Изменить стиль страницы

Сказав это, профессор давно забытым жестом приподнял шляпу, вежливо наклонил голову, снова установил шляпу на место и отошел от прилавка, будто его там и не было. Девушка с микрофоном пару секунд искала его глазами в человеческом вареве рынка, а затем махнула рукой оператору:

– Жека, выключай! Снято.

К лотку стали подходить новые покупатели, продавщица взялась нахваливать товар, журналисты двинулись к загородке с елками, а Александра снова задумалась. Но вскоре ее вывел из размышлений мужской голос:

– Взвесьте, пожалуйста, пару килограммов мандаринов и штуки четыре лимона.

Александра вздрогнула, подняла взгляд на покупателя и застыла. Перед ней стоял врач Вадим Игоревич. Вадим.
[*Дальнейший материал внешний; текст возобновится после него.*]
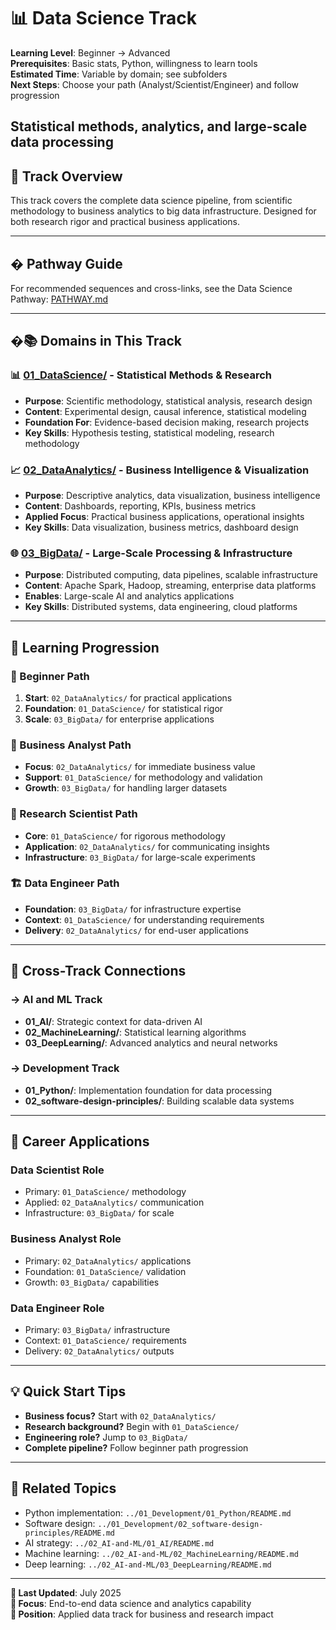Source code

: # 📊 Data Science Track

**Learning Level**: Beginner → Advanced  
**Prerequisites**: Basic stats, Python, willingness to learn tools  
**Estimated Time**: Variable by domain; see subfolders  
**Next Steps**: Choose your path (Analyst/Scientist/Engineer) and follow progression

## Statistical methods, analytics, and large-scale data processing

## 🎯 Track Overview

This track covers the complete data science pipeline, from scientific methodology to business analytics to big data infrastructure. Designed for both research rigor and practical business applications.

---

## �️ Pathway Guide

For recommended sequences and cross-links, see the Data Science Pathway: [PATHWAY.md](PATHWAY.md)

---

## �📚 Domains in This Track

### **📊 [01_DataScience/](01_DataScience/)** - Statistical Methods & Research

- **Purpose**: Scientific methodology, statistical analysis, research design
- **Content**: Experimental design, causal inference, statistical modeling
- **Foundation For**: Evidence-based decision making, research projects
- **Key Skills**: Hypothesis testing, statistical modeling, research methodology

### **📈 [02_DataAnalytics/](02_DataAnalytics/)** - Business Intelligence & Visualization

- **Purpose**: Descriptive analytics, data visualization, business intelligence
- **Content**: Dashboards, reporting, KPIs, business metrics
- **Applied Focus**: Practical business applications, operational insights
- **Key Skills**: Data visualization, business metrics, dashboard design

### **🌐 [03_BigData/](03_BigData/)** - Large-Scale Processing & Infrastructure

- **Purpose**: Distributed computing, data pipelines, scalable infrastructure
- **Content**: Apache Spark, Hadoop, streaming, enterprise data platforms
- **Enables**: Large-scale AI and analytics applications
- **Key Skills**: Distributed systems, data engineering, cloud platforms

---

## 🚀 Learning Progression

### **🔰 Beginner Path**

1. **Start**: `02_DataAnalytics/` for practical applications
2. **Foundation**: `01_DataScience/` for statistical rigor
3. **Scale**: `03_BigData/` for enterprise applications

### **🎯 Business Analyst Path**

- **Focus**: `02_DataAnalytics/` for immediate business value
- **Support**: `01_DataScience/` for methodology and validation
- **Growth**: `03_BigData/` for handling larger datasets

### **🧪 Research Scientist Path**

- **Core**: `01_DataScience/` for rigorous methodology
- **Application**: `02_DataAnalytics/` for communicating insights
- **Infrastructure**: `03_BigData/` for large-scale experiments

### **🏗️ Data Engineer Path**

- **Foundation**: `03_BigData/` for infrastructure expertise
- **Context**: `01_DataScience/` for understanding requirements
- **Delivery**: `02_DataAnalytics/` for end-user applications

---

## 🔗 Cross-Track Connections

### **→ AI and ML Track**

- **01_AI/**: Strategic context for data-driven AI
- **02_MachineLearning/**: Statistical learning algorithms
- **03_DeepLearning/**: Advanced analytics and neural networks

### **→ Development Track**

- **01_Python/**: Implementation foundation for data processing
- **02_software-design-principles/**: Building scalable data systems

---

## 💼 Career Applications

### **Data Scientist Role**

- Primary: `01_DataScience/` methodology
- Applied: `02_DataAnalytics/` communication
- Infrastructure: `03_BigData/` for scale

### **Business Analyst Role**

- Primary: `02_DataAnalytics/` applications
- Foundation: `01_DataScience/` validation
- Growth: `03_BigData/` capabilities

### **Data Engineer Role**

- Primary: `03_BigData/` infrastructure
- Context: `01_DataScience/` requirements
- Delivery: `02_DataAnalytics/` outputs

---

## 💡 Quick Start Tips

- **Business focus?** Start with `02_DataAnalytics/`
- **Research background?** Begin with `01_DataScience/`
- **Engineering role?** Jump to `03_BigData/`
- **Complete pipeline?** Follow beginner path progression

---

## 🔗 Related Topics

- Python implementation: `../01_Development/01_Python/README.md`
- Software design: `../01_Development/02_software-design-principles/README.md`
- AI strategy: `../02_AI-and-ML/01_AI/README.md`
- Machine learning: `../02_AI-and-ML/02_MachineLearning/README.md`
- Deep learning: `../02_AI-and-ML/03_DeepLearning/README.md`

---

**📅 Last Updated**: July 2025  
**🎯 Focus**: End-to-end data science and analytics capability  
**📍 Position**: Applied data track for business and research impact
Не дождавшись адекватной реакции на свою просьбу, покупатель оторвал взгляд от фруктов, посмотрел на женщину, к которой обращался, и тоже замер.

9

Антонина с медленной элегантностью ходила по залу, держа в руке бокал с красным вином. Иногда она останавливалась и рассматривала картины на стенах и скульптуры. Делилась впечатлениями с приятельницей Кирой, хозяйкой небольшого салона по пошиву вечерних платьев и изготовлению аксессуаров. Она и пригласила Антонину на открытие предрождественской выставки двух французских мастеров. Один из авторов представил киевской публике натюрморты, написанные масляными красками, второй – скульптуру, французский авангард. Их сочетание в общей экспозиции в стенах одной галереи казалось странным. Но организаторами была подведена идейная база: мол, все крутится вокруг потребления пищи – и натюрморты, и странные скульптуры, не менее странным образом причастные к гурманству, да и славный фуршет был устроен для гостей тут же, посему идейный круг замкнулся.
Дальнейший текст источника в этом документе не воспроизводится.